___ RECORDS
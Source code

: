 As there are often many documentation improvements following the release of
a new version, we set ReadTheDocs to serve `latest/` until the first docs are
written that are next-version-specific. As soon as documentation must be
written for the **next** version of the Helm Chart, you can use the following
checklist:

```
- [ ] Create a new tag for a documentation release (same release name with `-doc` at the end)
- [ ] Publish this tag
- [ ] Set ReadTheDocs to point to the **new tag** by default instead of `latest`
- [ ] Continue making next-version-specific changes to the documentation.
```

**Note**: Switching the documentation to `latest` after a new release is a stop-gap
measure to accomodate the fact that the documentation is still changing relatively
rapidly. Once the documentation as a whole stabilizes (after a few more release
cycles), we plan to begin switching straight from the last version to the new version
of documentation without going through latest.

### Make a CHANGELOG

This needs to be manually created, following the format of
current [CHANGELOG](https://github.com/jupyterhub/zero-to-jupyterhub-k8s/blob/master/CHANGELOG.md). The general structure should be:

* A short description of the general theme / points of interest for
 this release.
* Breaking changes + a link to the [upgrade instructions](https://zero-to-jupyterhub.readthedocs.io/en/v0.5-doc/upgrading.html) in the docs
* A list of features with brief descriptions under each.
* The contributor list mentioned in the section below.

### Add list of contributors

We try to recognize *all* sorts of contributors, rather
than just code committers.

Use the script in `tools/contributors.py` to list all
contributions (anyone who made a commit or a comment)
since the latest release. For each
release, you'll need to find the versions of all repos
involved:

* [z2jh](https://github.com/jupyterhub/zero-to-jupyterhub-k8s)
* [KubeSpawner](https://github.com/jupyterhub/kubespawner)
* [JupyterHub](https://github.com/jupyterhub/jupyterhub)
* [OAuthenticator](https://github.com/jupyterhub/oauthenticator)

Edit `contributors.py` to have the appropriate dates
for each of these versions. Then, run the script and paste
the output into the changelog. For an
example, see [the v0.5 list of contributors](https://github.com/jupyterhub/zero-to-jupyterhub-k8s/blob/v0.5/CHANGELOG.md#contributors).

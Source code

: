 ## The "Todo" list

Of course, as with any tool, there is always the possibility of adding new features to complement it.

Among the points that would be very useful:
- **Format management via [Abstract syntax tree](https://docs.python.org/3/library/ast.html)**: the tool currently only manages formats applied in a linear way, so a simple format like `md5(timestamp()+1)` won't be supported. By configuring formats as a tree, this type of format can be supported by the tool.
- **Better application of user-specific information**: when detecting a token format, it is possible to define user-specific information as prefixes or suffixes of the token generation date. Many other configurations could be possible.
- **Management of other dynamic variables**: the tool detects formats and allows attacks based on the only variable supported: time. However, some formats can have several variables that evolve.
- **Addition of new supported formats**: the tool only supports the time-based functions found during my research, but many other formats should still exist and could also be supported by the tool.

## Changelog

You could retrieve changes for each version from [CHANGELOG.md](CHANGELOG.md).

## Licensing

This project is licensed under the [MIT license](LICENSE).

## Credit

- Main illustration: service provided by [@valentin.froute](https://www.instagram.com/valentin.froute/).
______
▶ [YOUR INSTRUCTIONS]
Return the lines from the one containing "for each of" through the last line of the records. Include both ends and nothing else.

▶ [OUTPUT OF THE TASK]
for each of these versions. Then, run the script and paste
the output into the changelog. For an
example, see [the v0.5 list of contributors](https://github.com/jupyterhub/zero-to-jupyterhub-k8s/blob/v0.5/CHANGELOG.md#contributors).

Source code

: ## The "Todo" list

Of course, as with any tool, there is always the possibility of adding new features to complement it.

Among the points that would be very useful:
- **Format management via [Abstract syntax tree](https://docs.python.org/3/library/ast.html)**: the tool currently only manages formats applied in a linear way, so a simple format like `md5(timestamp()+1)` won't be supported. By configuring formats as a tree, this type of format can be supported by the tool.
- **Better application of user-specific information**: when detecting a token format, it is possible to define user-specific information as prefixes or suffixes of the token generation date. Many other configurations could be possible.
- **Management of other dynamic variables**: the tool detects formats and allows attacks based on the only variable supported: time. However, some formats can have several variables that evolve.
- **Addition of new supported formats**: the tool only supports the time-based functions found during my research, but many other formats should still exist and could also be supported by the tool.

## Changelog

You could retrieve changes for each version from [CHANGELOG.md](CHANGELOG.md).

## Licensing

This project is licensed under the [MIT license](LICENSE).

## Credit

- Main illustration: service provided by [@valentin.froute](https://www.instagram.com/valentin.froute/).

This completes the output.